Directions — No pictures belong in the copy. Retype exactly, and only, the stretch of lines below from the one with "commit number: 1240947" through the one with "## Attachments".

Items from a data source:
● ● ● ● ● ● ●

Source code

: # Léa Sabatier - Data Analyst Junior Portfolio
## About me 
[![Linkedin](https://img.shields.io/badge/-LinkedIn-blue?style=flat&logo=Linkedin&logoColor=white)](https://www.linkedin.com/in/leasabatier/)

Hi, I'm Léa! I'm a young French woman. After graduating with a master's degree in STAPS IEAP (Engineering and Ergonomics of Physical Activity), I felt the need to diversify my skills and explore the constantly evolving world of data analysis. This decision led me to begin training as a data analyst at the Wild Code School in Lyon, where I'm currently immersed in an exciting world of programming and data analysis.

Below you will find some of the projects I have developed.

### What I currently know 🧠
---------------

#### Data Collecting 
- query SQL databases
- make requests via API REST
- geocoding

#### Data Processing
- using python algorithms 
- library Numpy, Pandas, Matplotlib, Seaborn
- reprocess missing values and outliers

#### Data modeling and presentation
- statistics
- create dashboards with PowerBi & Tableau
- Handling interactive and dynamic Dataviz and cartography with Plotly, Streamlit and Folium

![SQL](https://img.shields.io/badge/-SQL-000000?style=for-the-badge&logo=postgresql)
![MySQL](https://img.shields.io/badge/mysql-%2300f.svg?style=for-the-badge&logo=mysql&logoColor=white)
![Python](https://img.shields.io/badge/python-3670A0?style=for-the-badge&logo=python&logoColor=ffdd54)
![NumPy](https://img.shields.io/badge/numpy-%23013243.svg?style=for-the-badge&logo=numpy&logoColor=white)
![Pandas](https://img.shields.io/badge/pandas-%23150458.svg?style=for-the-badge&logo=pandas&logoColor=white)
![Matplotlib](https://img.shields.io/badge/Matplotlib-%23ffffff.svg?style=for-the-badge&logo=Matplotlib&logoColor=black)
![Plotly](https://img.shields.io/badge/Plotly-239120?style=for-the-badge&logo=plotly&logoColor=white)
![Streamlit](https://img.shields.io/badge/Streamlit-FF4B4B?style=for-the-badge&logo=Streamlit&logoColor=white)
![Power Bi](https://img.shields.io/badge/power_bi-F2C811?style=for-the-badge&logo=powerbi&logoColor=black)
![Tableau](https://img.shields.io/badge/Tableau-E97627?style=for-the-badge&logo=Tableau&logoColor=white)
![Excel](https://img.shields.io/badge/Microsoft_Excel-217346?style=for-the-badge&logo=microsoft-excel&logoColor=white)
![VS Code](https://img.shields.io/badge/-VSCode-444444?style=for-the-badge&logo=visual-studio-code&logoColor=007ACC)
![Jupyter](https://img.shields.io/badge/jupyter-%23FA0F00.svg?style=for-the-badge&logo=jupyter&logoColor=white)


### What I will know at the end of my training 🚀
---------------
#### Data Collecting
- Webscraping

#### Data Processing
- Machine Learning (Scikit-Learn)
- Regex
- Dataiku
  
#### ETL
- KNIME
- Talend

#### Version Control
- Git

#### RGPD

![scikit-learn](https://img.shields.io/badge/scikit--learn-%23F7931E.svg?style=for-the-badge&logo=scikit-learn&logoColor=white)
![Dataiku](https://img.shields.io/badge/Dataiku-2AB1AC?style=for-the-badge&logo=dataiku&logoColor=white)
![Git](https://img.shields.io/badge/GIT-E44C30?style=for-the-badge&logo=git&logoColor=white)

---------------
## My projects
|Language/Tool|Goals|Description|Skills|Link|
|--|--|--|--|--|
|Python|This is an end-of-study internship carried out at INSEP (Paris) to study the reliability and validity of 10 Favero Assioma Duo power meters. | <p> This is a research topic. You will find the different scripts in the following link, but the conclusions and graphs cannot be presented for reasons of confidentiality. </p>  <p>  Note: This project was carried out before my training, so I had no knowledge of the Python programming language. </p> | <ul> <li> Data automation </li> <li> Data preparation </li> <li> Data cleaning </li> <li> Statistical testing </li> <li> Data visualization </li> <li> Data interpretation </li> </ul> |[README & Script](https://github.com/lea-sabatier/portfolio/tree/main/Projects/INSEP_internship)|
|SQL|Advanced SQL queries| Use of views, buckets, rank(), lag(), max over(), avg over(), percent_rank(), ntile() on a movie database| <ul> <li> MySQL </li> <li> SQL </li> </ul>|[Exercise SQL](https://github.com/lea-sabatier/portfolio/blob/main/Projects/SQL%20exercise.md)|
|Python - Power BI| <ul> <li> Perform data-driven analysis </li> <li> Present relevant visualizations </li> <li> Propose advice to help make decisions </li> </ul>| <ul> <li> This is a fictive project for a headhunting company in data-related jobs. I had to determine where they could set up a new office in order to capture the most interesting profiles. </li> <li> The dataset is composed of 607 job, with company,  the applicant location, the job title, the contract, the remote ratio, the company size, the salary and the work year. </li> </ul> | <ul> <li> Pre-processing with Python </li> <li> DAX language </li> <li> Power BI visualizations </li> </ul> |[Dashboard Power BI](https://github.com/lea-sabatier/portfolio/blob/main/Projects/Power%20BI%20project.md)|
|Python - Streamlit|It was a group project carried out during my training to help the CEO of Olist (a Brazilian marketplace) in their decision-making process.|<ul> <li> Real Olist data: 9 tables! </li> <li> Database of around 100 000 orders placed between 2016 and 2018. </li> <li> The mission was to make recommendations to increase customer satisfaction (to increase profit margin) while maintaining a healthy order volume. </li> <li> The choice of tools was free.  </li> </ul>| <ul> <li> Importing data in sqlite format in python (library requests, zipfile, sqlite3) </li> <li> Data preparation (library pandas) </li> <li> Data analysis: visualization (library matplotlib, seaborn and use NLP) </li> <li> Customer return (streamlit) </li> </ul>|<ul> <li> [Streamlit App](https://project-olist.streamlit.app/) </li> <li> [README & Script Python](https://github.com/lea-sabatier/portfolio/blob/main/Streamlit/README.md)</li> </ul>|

● ● ● ● ● ● ●

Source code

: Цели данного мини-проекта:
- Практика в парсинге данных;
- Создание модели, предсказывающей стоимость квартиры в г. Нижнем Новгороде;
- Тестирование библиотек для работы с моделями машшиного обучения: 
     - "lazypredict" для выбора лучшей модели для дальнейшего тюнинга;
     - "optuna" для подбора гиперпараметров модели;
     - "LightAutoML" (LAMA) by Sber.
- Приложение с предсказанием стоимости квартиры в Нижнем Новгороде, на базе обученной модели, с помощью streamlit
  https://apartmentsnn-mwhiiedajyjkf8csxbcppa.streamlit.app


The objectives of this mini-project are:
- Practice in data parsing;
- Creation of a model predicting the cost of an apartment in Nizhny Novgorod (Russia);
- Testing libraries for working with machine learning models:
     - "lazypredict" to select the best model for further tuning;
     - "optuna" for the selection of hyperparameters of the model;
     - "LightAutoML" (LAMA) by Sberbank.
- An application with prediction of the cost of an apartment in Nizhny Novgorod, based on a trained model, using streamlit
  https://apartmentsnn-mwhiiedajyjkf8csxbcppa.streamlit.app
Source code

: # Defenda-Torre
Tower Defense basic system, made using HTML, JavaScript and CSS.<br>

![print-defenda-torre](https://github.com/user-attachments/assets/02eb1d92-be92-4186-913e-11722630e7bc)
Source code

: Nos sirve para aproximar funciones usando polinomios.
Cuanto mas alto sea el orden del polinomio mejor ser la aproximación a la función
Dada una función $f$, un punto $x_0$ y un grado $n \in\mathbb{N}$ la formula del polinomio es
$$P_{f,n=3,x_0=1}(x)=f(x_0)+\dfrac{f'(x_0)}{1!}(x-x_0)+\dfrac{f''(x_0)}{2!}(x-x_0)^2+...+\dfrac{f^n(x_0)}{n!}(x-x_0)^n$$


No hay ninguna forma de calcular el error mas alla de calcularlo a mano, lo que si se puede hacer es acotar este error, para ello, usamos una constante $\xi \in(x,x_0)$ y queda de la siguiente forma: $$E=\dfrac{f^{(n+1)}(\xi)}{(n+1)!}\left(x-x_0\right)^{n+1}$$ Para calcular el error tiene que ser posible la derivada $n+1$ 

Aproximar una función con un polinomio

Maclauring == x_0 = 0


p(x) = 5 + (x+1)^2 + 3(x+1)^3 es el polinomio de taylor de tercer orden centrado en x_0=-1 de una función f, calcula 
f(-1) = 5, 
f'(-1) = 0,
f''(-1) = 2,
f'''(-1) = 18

● ● ● ● ● ● ●

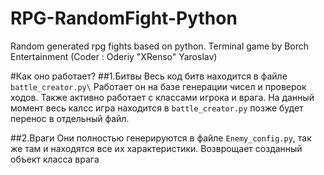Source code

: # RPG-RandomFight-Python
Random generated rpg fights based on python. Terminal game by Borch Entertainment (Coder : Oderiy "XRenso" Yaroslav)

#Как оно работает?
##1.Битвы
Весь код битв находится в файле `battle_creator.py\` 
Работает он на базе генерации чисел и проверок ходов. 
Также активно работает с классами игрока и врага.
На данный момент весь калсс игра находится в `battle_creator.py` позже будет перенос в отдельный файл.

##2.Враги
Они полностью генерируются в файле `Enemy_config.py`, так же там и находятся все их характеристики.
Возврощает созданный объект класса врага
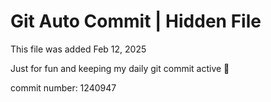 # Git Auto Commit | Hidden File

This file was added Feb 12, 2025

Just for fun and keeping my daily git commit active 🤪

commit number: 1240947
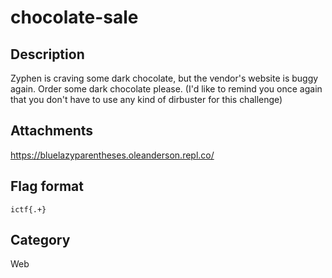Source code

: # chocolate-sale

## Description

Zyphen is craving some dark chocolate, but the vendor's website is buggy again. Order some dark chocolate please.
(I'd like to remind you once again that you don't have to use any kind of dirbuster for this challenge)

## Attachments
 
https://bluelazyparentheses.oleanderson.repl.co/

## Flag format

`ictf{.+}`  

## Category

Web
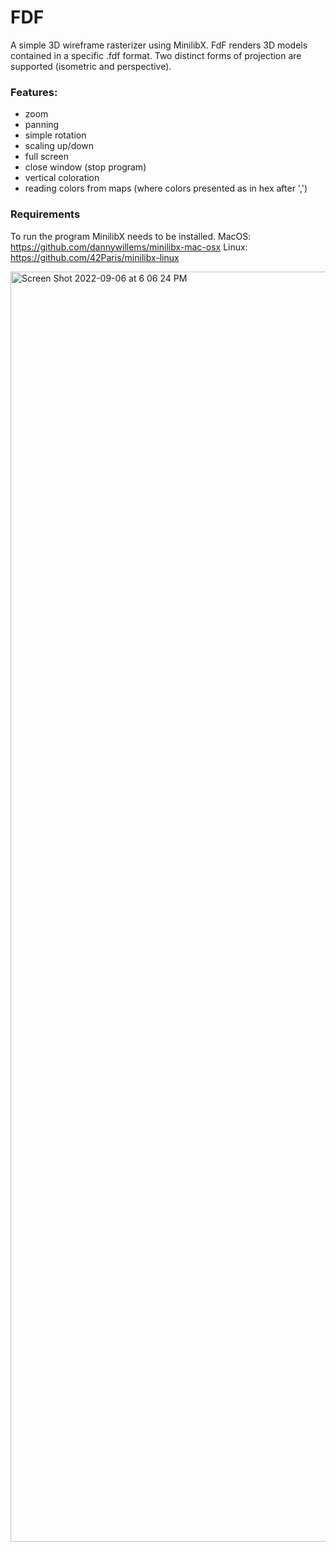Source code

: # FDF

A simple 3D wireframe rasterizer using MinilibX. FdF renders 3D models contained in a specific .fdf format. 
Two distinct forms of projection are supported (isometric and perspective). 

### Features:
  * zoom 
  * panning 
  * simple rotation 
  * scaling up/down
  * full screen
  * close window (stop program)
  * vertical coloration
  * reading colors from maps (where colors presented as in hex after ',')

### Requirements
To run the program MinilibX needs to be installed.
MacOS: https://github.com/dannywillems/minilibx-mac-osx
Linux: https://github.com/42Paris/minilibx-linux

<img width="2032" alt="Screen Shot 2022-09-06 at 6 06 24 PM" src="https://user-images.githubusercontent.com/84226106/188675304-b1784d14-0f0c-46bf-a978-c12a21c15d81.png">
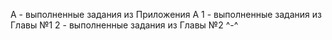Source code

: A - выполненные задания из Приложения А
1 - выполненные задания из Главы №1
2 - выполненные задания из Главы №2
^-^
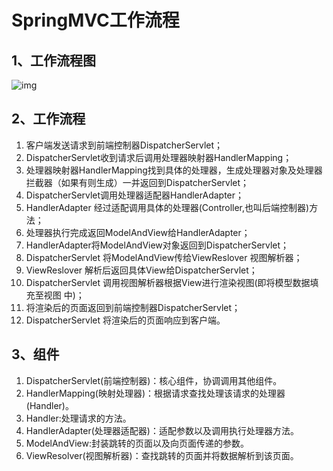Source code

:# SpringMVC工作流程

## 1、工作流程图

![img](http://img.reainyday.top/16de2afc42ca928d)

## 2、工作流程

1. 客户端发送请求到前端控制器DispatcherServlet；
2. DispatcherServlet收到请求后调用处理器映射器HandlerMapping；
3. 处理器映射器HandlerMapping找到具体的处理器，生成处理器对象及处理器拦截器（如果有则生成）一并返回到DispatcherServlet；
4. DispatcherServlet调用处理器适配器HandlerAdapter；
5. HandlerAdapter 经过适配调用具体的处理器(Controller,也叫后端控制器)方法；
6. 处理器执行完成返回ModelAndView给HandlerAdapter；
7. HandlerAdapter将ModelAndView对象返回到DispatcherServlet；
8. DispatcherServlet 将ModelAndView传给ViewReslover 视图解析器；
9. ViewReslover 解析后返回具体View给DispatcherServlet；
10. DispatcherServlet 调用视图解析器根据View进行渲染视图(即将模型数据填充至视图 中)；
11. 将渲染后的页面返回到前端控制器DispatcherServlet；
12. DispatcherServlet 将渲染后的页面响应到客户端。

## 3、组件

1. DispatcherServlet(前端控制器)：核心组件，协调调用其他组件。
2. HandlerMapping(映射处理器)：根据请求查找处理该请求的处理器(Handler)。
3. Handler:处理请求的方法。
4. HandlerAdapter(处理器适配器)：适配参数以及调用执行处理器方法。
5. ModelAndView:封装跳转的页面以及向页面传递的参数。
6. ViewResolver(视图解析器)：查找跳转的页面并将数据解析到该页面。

● ● ● ● ● ● ●

Answer area —
commit number: 1240947
Source code

: # chocolate-sale

## Description

Zyphen is craving some dark chocolate, but the vendor's website is buggy again. Order some dark chocolate please.
(I'd like to remind you once again that you don't have to use any kind of dirbuster for this challenge)

## Attachments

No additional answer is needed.